Usually in Kitchen ceiling application have to make sure the area is properly clean from dust, grease as smoke will carry and leave layer on spots in contacts on the ceiling.
If can take a sponge type mop, dampen with a solution of dish soap and water to wipe the ceiling area.. allow to dry and then apply a good Kilz primer before repainting > http://www.kilz.com/primer/v/index.jsp?vgnextoid=315214dce5542310VgnVCM100000176310acRCRD
Should have mid temperature with not too much humidity and good air flow to allow the paint to dry and not streak into droplets if applied to thick at spots.
I did that prior to painting.
So you clean and primed?
What type of primer did you use, as all primers are not equal and have had great success with KILZ products.
Also if the ceiling is smooth should not use too thick or soft of a roller to prevent spotchy application.

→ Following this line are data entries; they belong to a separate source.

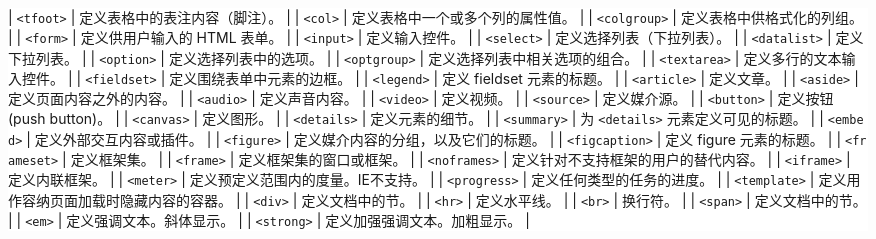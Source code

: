 | `<tfoot>`      | 定义表格中的表注内容（脚注）。                               |
| `<col>`        | 定义表格中一个或多个列的属性值。                             |
| `<colgroup>`   | 定义表格中供格式化的列组。                                   |
| `<form>`       | 定义供用户输入的 HTML 表单。                                 |
| `<input>`      | 定义输入控件。                                               |
| `<select>`     | 定义选择列表（下拉列表）。                                   |
| `<datalist>`   | 定义下拉列表。                                               |
| `<option>`     | 定义选择列表中的选项。                                       |
| `<optgroup>`   | 定义选择列表中相关选项的组合。                               |
| `<textarea>`   | 定义多行的文本输入控件。                                     |
| `<fieldset>`   | 定义围绕表单中元素的边框。                                   |
| `<legend>`     | 定义 fieldset 元素的标题。                                   |
| `<article>`    | 定义文章。                                                   |
| `<aside>`      | 定义页面内容之外的内容。                                     |
| `<audio>`      | 定义声音内容。                                               |
| `<video>`      | 定义视频。                                                   |
| `<source>`     | 定义媒介源。                                                 |
| `<button>`     | 定义按钮 (push button)。                                     |
| `<canvas>`     | 定义图形。                                                   |
| `<details>`    | 定义元素的细节。                                             |
| `<summary>`    | 为 `<details>` 元素定义可见的标题。                          |
| `<embed>`      | 定义外部交互内容或插件。                                     |
| `<figure>`     | 定义媒介内容的分组，以及它们的标题。                         |
| `<figcaption>` | 定义 figure 元素的标题。                                     |
| `<frameset>`   | 定义框架集。                                                 |
| `<frame>`      | 定义框架集的窗口或框架。                                     |
| `<noframes>`   | 定义针对不支持框架的用户的替代内容。                         |
| `<iframe>`     | 定义内联框架。                                               |
| `<meter>`      | 定义预定义范围内的度量。IE不支持。                           |
| `<progress>`   | 定义任何类型的任务的进度。                                   |
| `<template>`   | 定义用作容纳页面加载时隐藏内容的容器。                       |
| `<div>`        | 定义文档中的节。                                             |
| `<hr>`         | 定义水平线。                                                 |
| `<br>`         | 换行符。                                                     |
| `<span>`       | 定义文档中的节。                                             |
| `<em>`         | 定义强调文本。斜体显示。                                     |
| `<strong>`     | 定义加强强调文本。加粗显示。                                 |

Zinseer primer--but I would think after priming, and 2 paint jobs already, this shouldn't be my patchy/streaky problem?? My ceiling is textured, not smooth.
For textured ceiling do need a soft thick microfiber type roller to get into all area of the ceiling and need to overlap the strokes to blend the coverage and reduce the streak effect.
I've done that.
Is the room square or has some bends and curves?
If square can just paint in uniform rows left to right and then follow by seconds coat of even rows up and down so to coverage will be checkered and neat.
OK will need to cover the walls and floor for paint vapor will travel, but best solution if rolller does not cover well, is to spray the ceiling and can get a good medium duty hand paint sprayer for about $100 > http://www.homedepot.com/p/Wagner-Power-Painter-Plus-6-6-GPH-with-EZ-Tilt-Technology-0525027/202735153?N=arv5#.UlGNmVCsiSo
If room temperature is to hot or dry, can open windows and run some floor fans to help the paint dry evening and quickly as well.....
sorry meant evenly
I considered that. I appreciate your help,although your thoughts are all things I've considered.
As long as a quality paint, then just need to apply in even as possible and allow the paint to set quickly to one consistent finish.
May consider a oil based paint as is not effected by the air moisture and will dry quickly, though may have a stronger smell as dries...
I'm using a fairly new paint, "Clark and Kensington". What is your opinion on this paint? My cousin who is an interior designer recommended "Pratt and Lambert" which I used on other rooms in the house, but it is no longer available in my small rural county.
Sorry not familiar with that brand, I have used sherwin williams and behr paints and in kitchen or bath apply oil based enamels as once dried can wipe off stains and repels water.
I have no further questions. Thank you.